My story of 9/11/01 is intricately woven with the beginning of my ministry. I was in my first month of ministry, fresh out of seminary. I had started about a week into August, and the Sunday following 9/11/01 would be our ingathering Sunday, the official start to the church year. I was at home in my new Houston apartment when I got a call from our music director. She asked me if I had heard the news, if I had my television on. I hadn't. I remember her saying, "The World Trade Center is gone. It' gone." I turned on my television as she told me the news. And she asked me, "Do you think we should have a vigil this evening?" I said, "I'm not sure, I'll call you back in a few with a decision. Let me process this."
Two more calls from church members followed in rapid succession to make sure I had heard the news and to find out if we would have a service.

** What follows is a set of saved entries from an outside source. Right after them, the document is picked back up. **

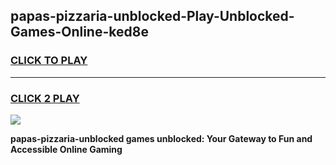 
## papas-pizzaria-unblocked-Play-Unblocked-Games-Online-ked8e
<h3>
<a href="https://premium76.site?title=papas-pizzaria-unblocked&ref=25A">CLICK TO PLAY</a></h3>
<hr>

<h3>
<a href="https://premium76.site?title=papas-pizzaria-unblocked&ref=25A">CLICK 2 PLAY</a>
  
</h3>

<a href="https://premium76.site?title=papas-pizzaria-unblocked&ref=25A"><img src="https://clearcache.store/games.png"></a>


**papas-pizzaria-unblocked games unblocked: Your Gateway to Fun and Accessible Online Gaming**
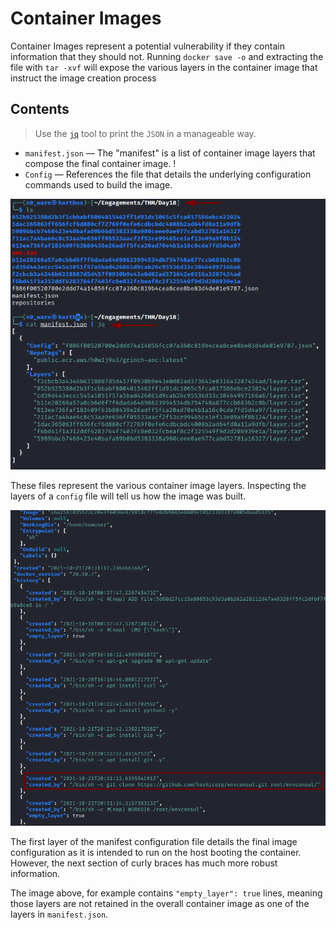 # Container Images
Container Images represent a potential vulnerability if they contain information that they should not. Running `docker save -o` and extracting the file with `tar -xvf` will expose the various layers in the container image that instruct the image creation process
## Contents
> Use the [`jq`](../../Tools,%20Binaries,%20and%20Programs/CLI%20Utilities/jq.md) tool to print the `JSON` in a manageable way. 
- `manifest.json` &mdash; The "manifest" is a list of container image layers that compose the final container image. !
- `Config` &mdash; References the file that details the underlying configuration commands used to build the image. 

![](../../Writeups%20and%20Notes/TryHackMe/Events/Advent%20of%20Cyber%202021'/AoC-2021_Photos/Day_18/04_AoC_Day_18_01-06-22-extract-and-manifest-print.png)

These files represent the various container image layers. Inspecting the layers of a `config` file will tell us how the image was built. 

![](../../Writeups%20and%20Notes/TryHackMe/Events/Advent%20of%20Cyber%202021'/AoC-2021_Photos/Day_18/05_AoC_Day_18_01-06-22-github-repo-clone.png)

The first layer of the manifest configuration file details the final image configuration as it is intended to run on the host booting the container. However, the next section of curly braces has much more robust information. 

The image above, for example contains `"empty_layer": true` lines, meaning those layers are not retained in the overall container image as one of the layers in `manifest.json`. 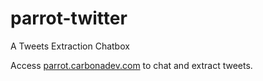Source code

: # parrot-twitter
 A Tweets Extraction Chatbox

Access [parrot.carbonadev.com](http://parrot.carbonadev.com/) to chat and extract tweets.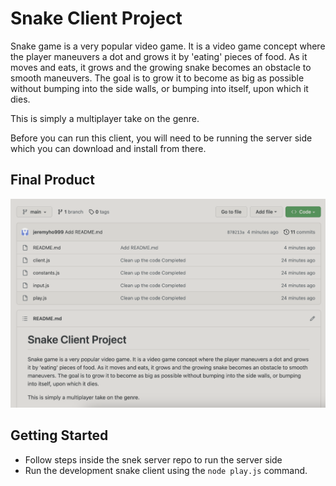 # Snake Client Project

Snake game is a very popular video game. It is a video game concept where the player maneuvers a dot and grows it by 'eating' pieces of food. As it moves and eats, it grows and the growing snake becomes an obstacle to smooth maneuvers. The goal is to grow it to become as big as possible without bumping into the side walls, or bumping into itself, upon which it dies.

This is simply a multiplayer take on the genre.

Before you can run this client, you will need to be running the server side which you can download and install from there.

## Final Product

![Screenshot of final product](https://github.com/jeremyho999/snake-client/blob/main/Final%20Product%20Screenshot.png)


## Getting Started

- Follow steps inside the snek server repo to run the server side
- Run the development snake client using the `node play.js` command.


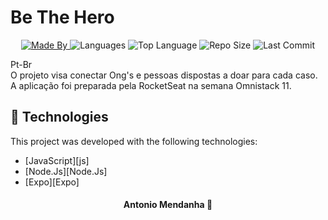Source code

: <h1>
  Be The Hero
</h1>

<p align="center">
  <a href="https://www.linkedin.com/in/antoniomendanha/">
  <img alt="Made By" src="https://img.shields.io/static/v1?label=Made%20By&message=Antonio%20Mendanha&color=blue&style=for-the-badge">
	</a>
  
  <img alt="Languages" src="https://img.shields.io/github/languages/count/AntonioMendanha/Be-the-Hero-Omnistack11-?style=for-the-badge">
  
  <img alt="Top Language" src="https://img.shields.io/github/languages/top/AntonioMendanha/Be-the-Hero-Omnistack11-?style=for-the-badge">
  
  <img alt="Repo Size" src="https://img.shields.io/github/repo-size/AntonioMendanha/Be-the-Hero-Omnistack11-?style=for-the-badge">
  
  <img alt="Last Commit" src="https://img.shields.io/github/last-commit/AntonioMendanha/Be-the-Hero-Omnistack11-?style=for-the-badge">
</p>

<p>
  Pt-Br <br>
  O projeto visa conectar Ong's e pessoas dispostas a doar para cada caso.<br>
  A aplicação foi preparada pela RocketSeat na semana Omnistack 11.
 </p>
  
 ## :rocket: Technologies

This project was developed with the following technologies:

-  [JavaScript][js]
-  [Node.Js][Node.Js]
-  [Expo][Expo]

  
<h4 align="center">
    Antonio Mendanha 👋 <a href="https://www.linkedin.com/in/antoniomendanha/" target="_blank"></a>
</h4>
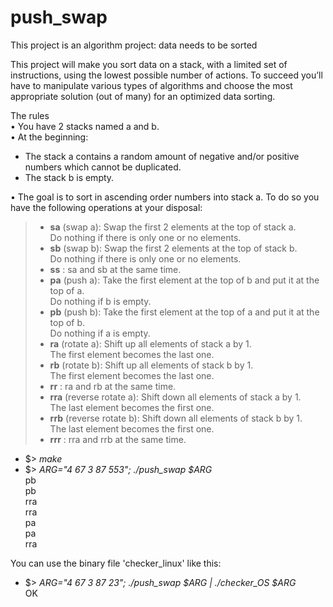 # push_swap
This project is an algorithm project: data needs to be sorted

This project will make you sort data on a stack, with a limited set of instructions, using
the lowest possible number of actions. To succeed you’ll have to manipulate various
types of algorithms and choose the most appropriate solution (out of many) for an
optimized data sorting.




The rules <br>
• You have 2 stacks named a and b. <br>
• At the beginning: <br>
   - The stack a contains a random amount of negative and/or positive numbers which cannot be duplicated. <br>
   - The stack b is empty. <br>

• The goal is to sort in ascending order numbers into stack a. To do so you have the
following operations at your disposal: <br>

> - **sa** (swap a): Swap the first 2 elements at the top of stack a. <br>
Do nothing if there is only one or no elements. <br>
> - **sb** (swap b): Swap the first 2 elements at the top of stack b. <br>
Do nothing if there is only one or no elements. <br>
> - **ss** : sa and sb at the same time. <br>
> - **pa** (push a): Take the first element at the top of b and put it at the top of a. <br>
Do nothing if b is empty. <br>
> - **pb** (push b): Take the first element at the top of a and put it at the top of b. <br>
Do nothing if a is empty. <br>
> - **ra** (rotate a): Shift up all elements of stack a by 1. <br>
The first element becomes the last one. <br>
> - **rb** (rotate b): Shift up all elements of stack b by 1. <br>
The first element becomes the last one. <br>
> - **rr** : ra and rb at the same time. <br>
> - **rra** (reverse rotate a): Shift down all elements of stack a by 1. <br>
The last element becomes the first one. <br>
> - **rrb** (reverse rotate b): Shift down all elements of stack b by 1. <br>
The last element becomes the first one. <br>
> - **rrr** : rra and rrb at the same time. <br>


- $> *make*
- $> *ARG="4 67 3 87 553"; ./push_swap $ARG* <br>
  pb <br>
  pb <br>
  rra <br>
  rra <br>
  pa <br>
  pa <br>
  rra <br>


You can use the binary file 'checker_linux' like this:
- $> *ARG="4 67 3 87 23"; ./push_swap $ARG | ./checker_OS $ARG*  <br>
   OK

By the second one, I said yes, and started to make all the plans -- called the music director to start planning the musical elements, called the president to start the phone tree so that people would get the news, and had somebody calling the television stations to get us on the list of services.
In my memory it was that very day, but perhaps it was the next day, that I had a meeting with the local Houston-area UU ministers. What a blessing that was. They shared resources that they had been thinking about for vigils and for the following Sunday: Annie Dillard, Anne Frank, Adrienne Rich.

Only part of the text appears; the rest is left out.